Abstract. This paper addresses the problem of mathematical modeling and algorithmic optimization of tourist routes at macro- (regional) and micro- (urban) levels using graph theory. The research is based on two case studies in the Volyn region: a logistic network of seven key museums and a themed walking route featuring 21 "Lutsk Klikuns" bronze sculptures. The methodology involves representing the spatial distribution of cultural objects as weighted undirected graphs, where edges reflect real logistical costs (time, fuel, or pedestrian distance). The software implementation, performed in Python (Jupyter Notebook, NumPy), integrates distinct algorithmic strategies for different scales. For the regional museum network, Dijkstra’s algorithm, the Nearest Neighbor heuristic, and Kruskal’s algorithm were applied to construct a minimum spanning tree and cost-efficient cycles.
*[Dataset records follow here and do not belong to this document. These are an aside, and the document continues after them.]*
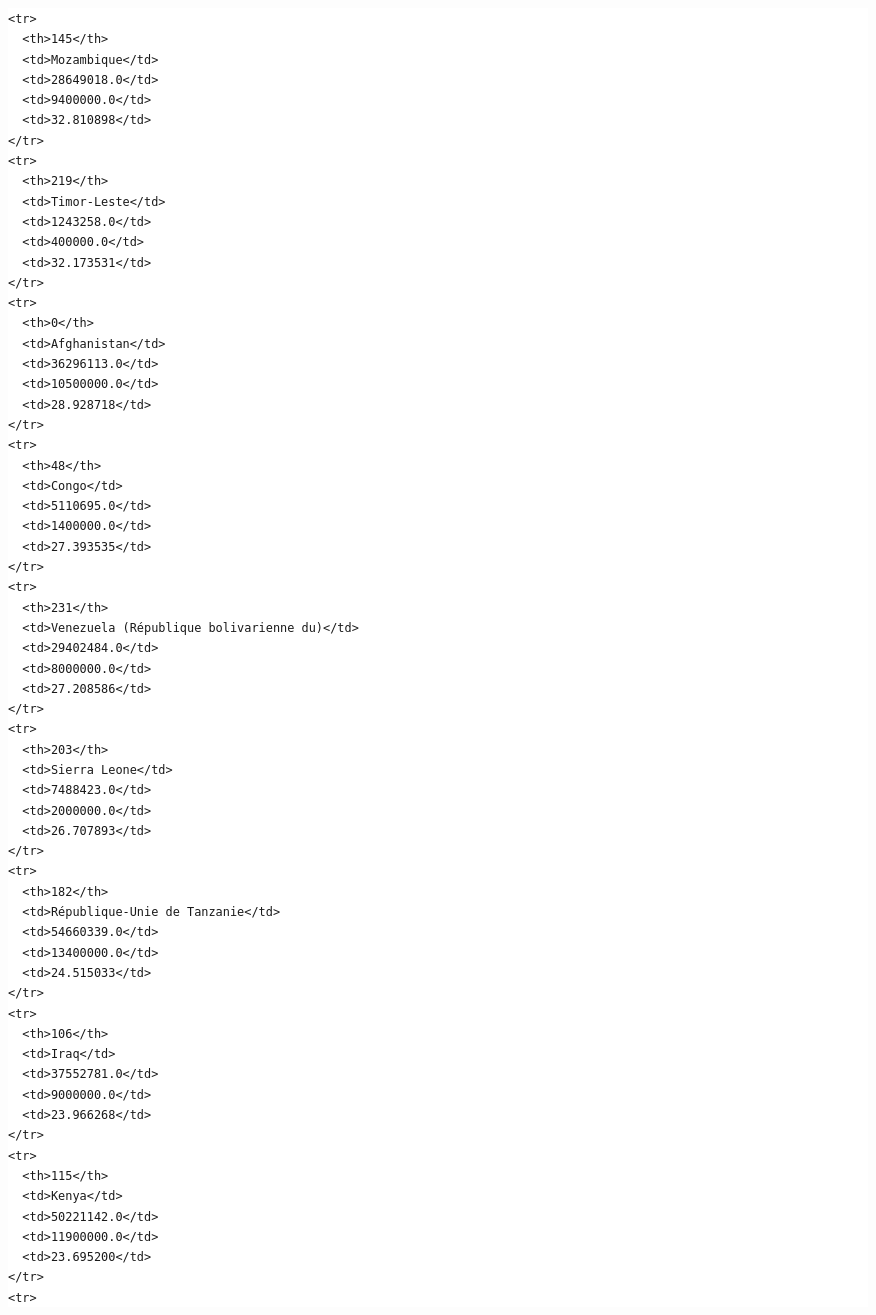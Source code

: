     <tr>
      <th>145</th>
      <td>Mozambique</td>
      <td>28649018.0</td>
      <td>9400000.0</td>
      <td>32.810898</td>
    </tr>
    <tr>
      <th>219</th>
      <td>Timor-Leste</td>
      <td>1243258.0</td>
      <td>400000.0</td>
      <td>32.173531</td>
    </tr>
    <tr>
      <th>0</th>
      <td>Afghanistan</td>
      <td>36296113.0</td>
      <td>10500000.0</td>
      <td>28.928718</td>
    </tr>
    <tr>
      <th>48</th>
      <td>Congo</td>
      <td>5110695.0</td>
      <td>1400000.0</td>
      <td>27.393535</td>
    </tr>
    <tr>
      <th>231</th>
      <td>Venezuela (République bolivarienne du)</td>
      <td>29402484.0</td>
      <td>8000000.0</td>
      <td>27.208586</td>
    </tr>
    <tr>
      <th>203</th>
      <td>Sierra Leone</td>
      <td>7488423.0</td>
      <td>2000000.0</td>
      <td>26.707893</td>
    </tr>
    <tr>
      <th>182</th>
      <td>République-Unie de Tanzanie</td>
      <td>54660339.0</td>
      <td>13400000.0</td>
      <td>24.515033</td>
    </tr>
    <tr>
      <th>106</th>
      <td>Iraq</td>
      <td>37552781.0</td>
      <td>9000000.0</td>
      <td>23.966268</td>
    </tr>
    <tr>
      <th>115</th>
      <td>Kenya</td>
      <td>50221142.0</td>
      <td>11900000.0</td>
      <td>23.695200</td>
    </tr>
    <tr>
For the urban pedestrian route, a combination of the Greedy algorithm and 2-opt local optimization was employed to solve the Traveling Salesman Problem. The results demonstrate the universality of the proposed approach: a logistically sound itinerary minimizing transit costs was created for automobile tourism, while an optimal pedestrian path of approximately 11.5 km (starting from point A1) was calculated for the city tour. The practical significance of the work lies in automating the planning of cultural expeditions and enhancing the tourist experience through scientifically grounded navigation.